4. Voer het inbrengen van de whisker pad stimulatie sonde uit. Plaats een set van op maat gemaakte bipolaire elektroden (8 mm lengte en 0,25 mm dikte) in de linker kant van het gezicht om de Ramus infraorbitalis van de trigeminuszenuw contralateraal aan de craniotomie te stimuleren. Plaats de kathode dicht bij de hiatus infraorbitalis, en steek de anode in de kauw stelsel spieren⁷. Voer de stimulatie uit met een elektrische stimulator met een intensiteit van 1,5 mA voor 1 MS in treinen van 20 sec. bij 2 Hz.
5. Dien na voltooiing van de operatie een bolus van 0,05 mL fluoresceïne isothiocyanaat-dextran (FITC-dextran, 4% m/v, molecuulgewicht [MW] 50.000) in de dijader in om het bloed plasma te labelen. Stop met ketamine en schakel de anesthesie naar continue intraveneuze infusie van α-chloralose (17% w/v, eindconcentratie) vermengd met FITC-dextran (2% w/v, eindconcentratie) bij 0,02 mL/10 g/h. wacht ongeveer een half uur voor stabilisatie van de nieuwe anesthetische toestand.
   Opmerking: zowel FITC-dextran als α-chloralose worden opgelost in 0,9% zoutoplossing.

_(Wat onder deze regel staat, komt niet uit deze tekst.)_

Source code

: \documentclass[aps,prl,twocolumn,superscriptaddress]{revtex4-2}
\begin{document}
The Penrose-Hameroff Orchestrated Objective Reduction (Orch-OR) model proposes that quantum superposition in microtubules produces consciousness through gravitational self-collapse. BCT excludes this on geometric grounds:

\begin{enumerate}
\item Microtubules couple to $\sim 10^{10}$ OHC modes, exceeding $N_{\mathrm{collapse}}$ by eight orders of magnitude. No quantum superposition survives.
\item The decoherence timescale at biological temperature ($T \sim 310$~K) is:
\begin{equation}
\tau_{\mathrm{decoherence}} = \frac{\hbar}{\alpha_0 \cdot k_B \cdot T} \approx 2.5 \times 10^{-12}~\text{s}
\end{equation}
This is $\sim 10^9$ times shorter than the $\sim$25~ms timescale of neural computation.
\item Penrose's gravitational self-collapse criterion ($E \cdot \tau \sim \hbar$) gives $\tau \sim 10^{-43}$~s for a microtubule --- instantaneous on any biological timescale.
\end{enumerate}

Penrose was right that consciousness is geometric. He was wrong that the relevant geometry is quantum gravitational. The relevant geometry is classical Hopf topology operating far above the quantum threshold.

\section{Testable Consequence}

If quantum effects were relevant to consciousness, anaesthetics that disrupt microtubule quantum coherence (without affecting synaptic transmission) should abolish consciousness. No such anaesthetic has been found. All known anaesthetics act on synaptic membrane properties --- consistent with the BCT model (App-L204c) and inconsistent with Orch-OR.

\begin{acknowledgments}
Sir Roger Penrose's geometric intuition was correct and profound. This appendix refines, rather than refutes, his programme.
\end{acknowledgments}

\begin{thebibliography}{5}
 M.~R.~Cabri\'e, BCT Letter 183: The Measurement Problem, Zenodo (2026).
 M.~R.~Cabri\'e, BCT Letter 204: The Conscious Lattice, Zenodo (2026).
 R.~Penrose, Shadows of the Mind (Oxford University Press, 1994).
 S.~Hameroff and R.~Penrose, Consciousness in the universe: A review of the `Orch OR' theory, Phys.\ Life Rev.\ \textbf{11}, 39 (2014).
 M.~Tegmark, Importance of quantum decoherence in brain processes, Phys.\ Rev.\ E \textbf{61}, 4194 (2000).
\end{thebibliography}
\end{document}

3. eerste twee-Photon Imaging Session

1. Breng de muis over naar het podium van een commerciële twee-photon-Microscoop (tabel met materialen). Onder zowel rode fluorescerende eiwitten (RFP, Figuur 1c) en groen fluorescerende eiwitten (GFP, Figuur 1c) modi van epi-fluorescerende verlichting, neem een foto van de blootgestelde cortex met een 5x doelstelling. Gebruik de RFP-foto als een ' map ' voor het inbrengen van de glazen micro pipet in de volgende sessie.
   Opmerking: de GFP ' kaart ' wordt gebruikt om aderen/venules van slagaders/arteriolen te onderscheiden.
2. Voer Two-photon Imaging uit met behulp van de Two-photon Microscoop en een 25x 1,0 numerieke diafragma (NA) water-immersie doelstelling met piëzo-motor. Stel de golflengte van de excitatie in op 900 nm. Zoek de cortex en volg elke penetrerende Arteriole en vind de horizontale takken (1^St orde capillairen).
3. Beeld penetrerende arteriolen en hun 1^St orde capillairen in rust en tijdens de whisker pad stimulatie. Zie de gedetailleerde beeldvormings parameters in sectie 5.
4. Markeer locaties van 1^St orde capillairen met > 5% vasodilatatie tijdens de whisker pad stimulatie op de RFP ' map ' (Figuur 1C). Locaties met < 5% vasodilatatie worden beschouwd als buiten de whisker Barrel cortex regio.
   Opmerking: bij gebruik van wild-type muizen in plaats van NG2DsRed muizen in het experiment, wordt de GFP-afbeelding in plaats daarvan gebruikt als ' map '.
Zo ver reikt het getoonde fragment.